Member of Iran's intelligence agencies and dissident (1987–2019)

Masoud Molavi Vardanjani (مسعود مولوی وردنجانی; 28 April 1987 – 14 November 2019) was a cyber security specialist and Iranian dissident who leaked information about the Islamic Republic. Vardanjani was assassinated in Istanbul, Turkey, in what was widely alleged to be an operation carried out by Iranian intelligence.

Vardanjani was reportedly involved in Iran's cyber defense program, working with the Islamic Revolutionary Guard Corps (IRGC) and the Iranian Ministry of Defense, before later becoming a critic of the government. He operated a Telegram channel called "Black Box", which claimed to publish documents exposing corruption within the Office of the Supreme Leader, the Iranian judicial system, and the Iranian armed forces.

Reuters had reported that Iranian diplomatic officers of the Iranian consulate in Turkey helped assassinate him.

== Academic life ==
He had a Bachelor of Science in construction engineering from Islamic Azad University Najaf Abad Branch and Artificial Intelligence and Robotics from Tehran University.

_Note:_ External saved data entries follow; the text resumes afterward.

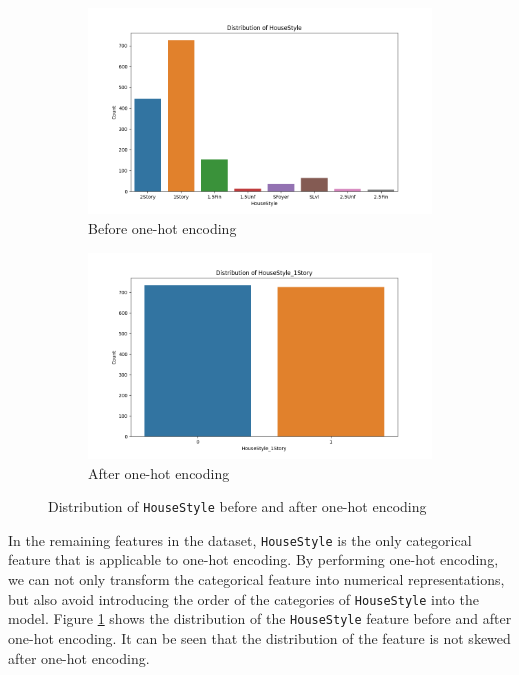 \documentclass[10pt]{article}
\begin{document}
\begin{figure}[!htbp]
    \centering
    \begin{subfigure}[b]{0.49\textwidth}
        \centering
        \includegraphics[width=\textwidth]{../hw1/img/Part_I/HouseStyle_before.png}
        \caption{Before one-hot encoding}
    \end{subfigure}
    \hfill
    \begin{subfigure}[b]{0.49\textwidth}
        \centering
        \includegraphics[width=\textwidth]{../hw1/img/Part_I/HouseStyle_after.png}
        \caption{After one-hot encoding}
    \end{subfigure}
    \caption{Distribution of \texttt{HouseStyle} before and after one-hot encoding}
    \label{fig:housestyle_before_after}
\end{figure}

In the remaining features in the dataset, \texttt{HouseStyle} is the only categorical feature that is applicable to one-hot encoding. By performing one-hot encoding, we can not only transform the categorical feature into numerical representations, but also avoid introducing the order of the categories of \texttt{HouseStyle} into the model. Figure \ref{fig:housestyle_before_after} shows the distribution of the \texttt{HouseStyle} feature before and after one-hot encoding. It can be seen that the distribution of the feature is not skewed after one-hot encoding.
\end{document}
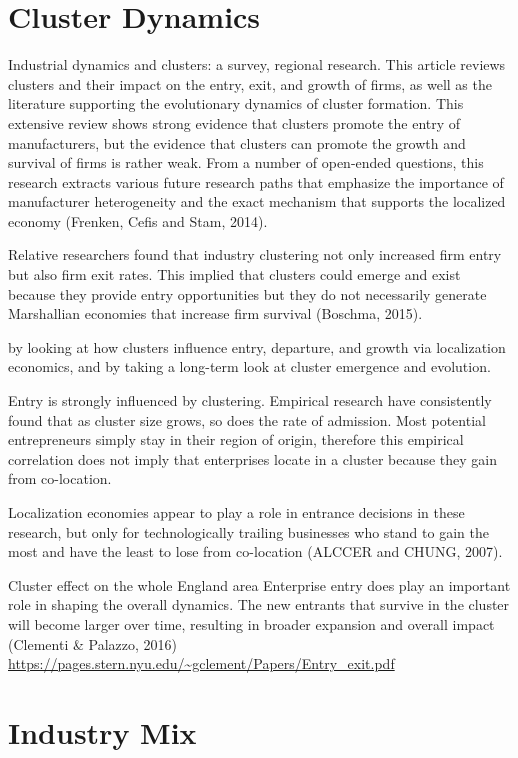 \documentclass[
  12pt,
  oneside]{book}
\begin{document}
\hypertarget{cluster-dynamics}{%
\section{Cluster Dynamics}\label{cluster-dynamics}}

Industrial dynamics and clusters: a survey, regional research. This article reviews clusters and their impact on the entry, exit, and growth of firms, as well as the literature supporting the evolutionary dynamics of cluster formation. This extensive review shows strong evidence that clusters promote the entry of manufacturers, but the evidence that clusters can promote the growth and survival of firms is rather weak. From a number of open-ended questions, this research extracts various future research paths that emphasize the importance of manufacturer heterogeneity and the exact mechanism that supports the localized economy (Frenken, Cefis and Stam, 2014).

Relative researchers found that industry clustering not only increased firm entry but also firm exit rates. This implied that clusters could emerge and exist because they provide entry opportunities but they do not necessarily generate Marshallian economies that increase firm survival (Boschma, 2015).

by looking at how clusters influence entry, departure, and growth via localization economics, and by taking a long-term look at cluster emergence and evolution.

Entry is strongly influenced by clustering. Empirical research have consistently found that as cluster size grows, so does the rate of admission. Most potential entrepreneurs simply stay in their region of origin, therefore this empirical correlation does not imply that enterprises locate in a cluster because they gain from co-location.

Localization economies appear to play a role in entrance decisions in these research, but only for technologically trailing businesses who stand to gain the most and have the least to lose from co-location (ALCCER and CHUNG, 2007).

Cluster effect on the whole England area
Enterprise entry does play an important role in shaping the overall dynamics. The new entrants that survive in the cluster will become larger over time, resulting in broader expansion and overall impact (Clementi \& Palazzo, 2016)
\url{https://pages.stern.nyu.edu/~gclement/Papers/Entry_exit.pdf}

\hypertarget{industry-mix}{%
\section{Industry Mix}\label{industry-mix}}
\end{document}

=== Accusations of fraud ===
Mohammad Jorjandi, has published multiple evidence regarding details of Molavi's fraud, forgery, and malicious activities, on his Telegram Channel and website called "Webamooz"; which conducts investigative journalism on fraud & cybercriminals.

== Flee to Turkey ==
In 2018, Vardanjani fled from Iran to Turkey because he was being investigated by the Iranian government. He made social media posts critical of the Islamic Revolutionary Guard Corps (IRGC) and the Iranian Ministry of Defense. His Telegram channel "Black Box" exposed corruption among Iranian officials.

== Assassination ==
According to Iran Wire citing TRT journalist, Azari Jahromi, Iranian telecommunications minister had threatened him before he was killed.

On November 14, 2019, Vardanjani was assassinated in Istanbul, Turkey by gunshot while walking down a street. Former U.S. Secretary of State Mike Pompeo referred to it as another example of Iran assassinating dissidents.

In 2020, an Iranian embassy in Ankara staff member was arrested in this assassination case.